Solvable $T$-groups Let $G$ be a finite solvable $T$-group, then it is easy to show that $G$ is supersolvable. I want to find out if the finiteness condition is necessary as I have not been able to find a reference for a proof or either a counterexample. 
 A: A $T$-group is a group in which every subgroup is subnormal.
Proposition: A solvable $T$-group is supersolvable if and only if it is finitely generated.
Proof: All supersolvable groups are finitely generated - in fact finitely presented - so the "only if" direction is clear.
So let $G$ be a finitely generated solvable $T$-group. We prove that $G$ is supersolvable by induction on the derived length.

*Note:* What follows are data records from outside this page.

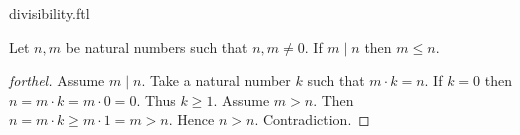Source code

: \documentclass{naproche-library}
\begin{document}
\begin{smodule}[title=Divisibility]{divisibility.ftl}
\begin{proposition}[forthel,id=ARITHMETIC_07_2187144577679360]
  Let $n, m$ be natural numbers such that $n, m \neq 0$.
  If $m \mid n$ then $m \leq n$.
\end{proposition}
\begin{proof}[forthel]
  Assume $m \mid n$.
  Take a natural number $k$ such that $m \cdot k = n$.
  If $k = 0$ then
  $n
    = m \cdot k
    = m \cdot 0
    = 0$.
  Thus $k \geq 1$.
  Assume $m > n$.
  Then $n
    = m \cdot k
    \geq m \cdot 1
    = m
    > n$.
  Hence $n > n$.
  Contradiction.
\end{proof}
\end{smodule}
\end{document}
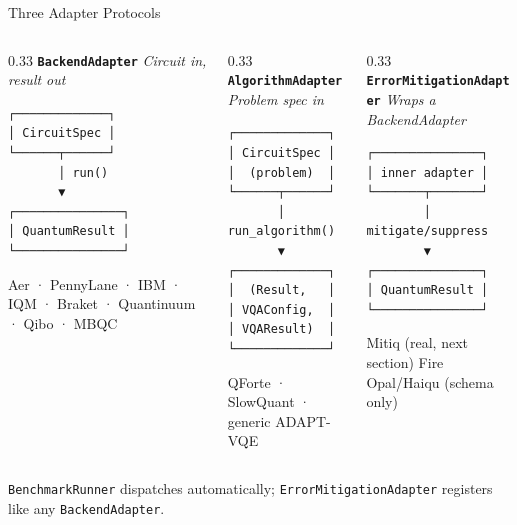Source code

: \documentclass[
  ignorenonframetext,
  aspectratio=169,
]{beamer}
\begin{document}
\begin{frame}[fragile]{Three Adapter Protocols}
\label{three-adapter-protocols}
\footnotesize

\begin{columns}[T]
\begin{column}{0.33\textwidth}
\textbf{\texttt{BackendAdapter}} \emph{Circuit in, result out}

\begin{verbatim}
┌─────────────┐
│ CircuitSpec │
└──────┬──────┘
       │ run()
       ▼
┌───────────────┐
│ QuantumResult │
└───────────────┘
\end{verbatim}

Aer · PennyLane · IBM · IQM · Braket · Quantinuum · Qibo · MBQC
\end{column}

\begin{column}{0.33\textwidth}
\textbf{\texttt{AlgorithmAdapter}} \emph{Problem spec in}

\begin{verbatim}
┌─────────────┐
│ CircuitSpec │
│  (problem)  │
└──────┬──────┘
       │ run_algorithm()
       ▼
┌─────────────┐
│  (Result,   │
│ VQAConfig,  │
│ VQAResult)  │
└─────────────┘
\end{verbatim}

QForte · SlowQuant · generic ADAPT-VQE
\end{column}

\begin{column}{0.33\textwidth}
\textbf{\texttt{ErrorMitigationAdapter}} \emph{Wraps a BackendAdapter}

\begin{verbatim}
┌───────────────┐
│ inner adapter │
└───────┬───────┘
        │ mitigate/suppress
        ▼
┌───────────────┐
│ QuantumResult │
└───────────────┘
\end{verbatim}

Mitiq (real, next section) Fire Opal/Haiqu (schema only)
\end{column}
\end{columns}

\normalsize
\vspace{0.3em}

\texttt{BenchmarkRunner} dispatches automatically;
\texttt{ErrorMitigationAdapter} registers like any
\texttt{BackendAdapter}.
\end{frame}
\end{document}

The result is clear for derived length $0$ (and also for $1$).
Let $N$ be the last nontrivial term in the derived series for $G$. So $N$ is abelian, and all subgroups of $N$ are subnormal and hence normal in $G$. By inductive hypothesis $G/N$ is supersolvable, so it is enough to prove that $N$ is finitely generated.

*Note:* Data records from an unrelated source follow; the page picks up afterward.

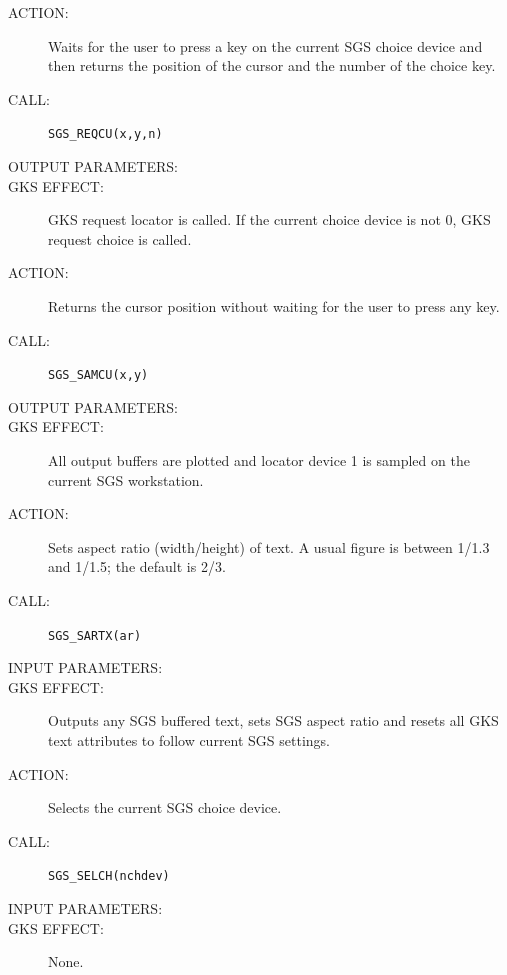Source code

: \documentclass[11pt]{article}
\begin{document}
\begin{description}
\item [ACTION:]
Waits for the user to press a key on the current SGS choice device
and then returns the position of the cursor and the number of the choice key.
\item [CALL:]
{\tt SGS\_REQCU(x,y,n)}
\item [OUTPUT PARAMETERS:]
\begin{params}
\end{params}
\item [GKS EFFECT:]
GKS request locator is called.
If the current choice device is not 0, GKS request choice is called.
\end{description}
\goodbreak

\begin{description}
\item [ACTION:]
Returns the cursor position without waiting for the user to press any key.
\item [CALL:]
{\tt SGS\_SAMCU(x,y)}
\item [OUTPUT PARAMETERS:]
\begin{params}
\end{params}
\item [GKS EFFECT:]
All output buffers are plotted and locator device 1 is sampled on the
current SGS workstation.
\end{description}
\goodbreak

\begin{description}
\item [ACTION:]
Sets aspect ratio (width/height) of text.
A usual figure is between 1/1.3 and 1/1.5; the default is 2/3.
\item [CALL:]
{\tt SGS\_SARTX(ar)}
\item [INPUT PARAMETERS:]
\begin{params}
\end{params}
\item [GKS EFFECT:]
Outputs any SGS buffered text, sets SGS aspect ratio and resets all GKS text
attributes to follow current SGS settings.
\end{description}
\goodbreak

\begin{description}
\item [ACTION:]
Selects the current SGS choice device.
\item [CALL:]
{\tt SGS\_SELCH(nchdev)}
\item [INPUT PARAMETERS:]
\begin{params}
\end{params}
\item [GKS EFFECT:]
None.
\end{description}
\goodbreak
\end{document}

Let $X$ be a finite generating set of $G/N$, and $R$ a finite set of defining relators for the group $G/N$ on the generating set $\{xN : x \in X \}$. Then $N$ is the normal closure in $G$ of the set $\hat{R}$ of evaluations in $N$ of the relators in $R$. But since all subgroups of $N$ are normal in $G$, we have $N = \langle \hat{R} \rangle$ is finitely generated, and we are done.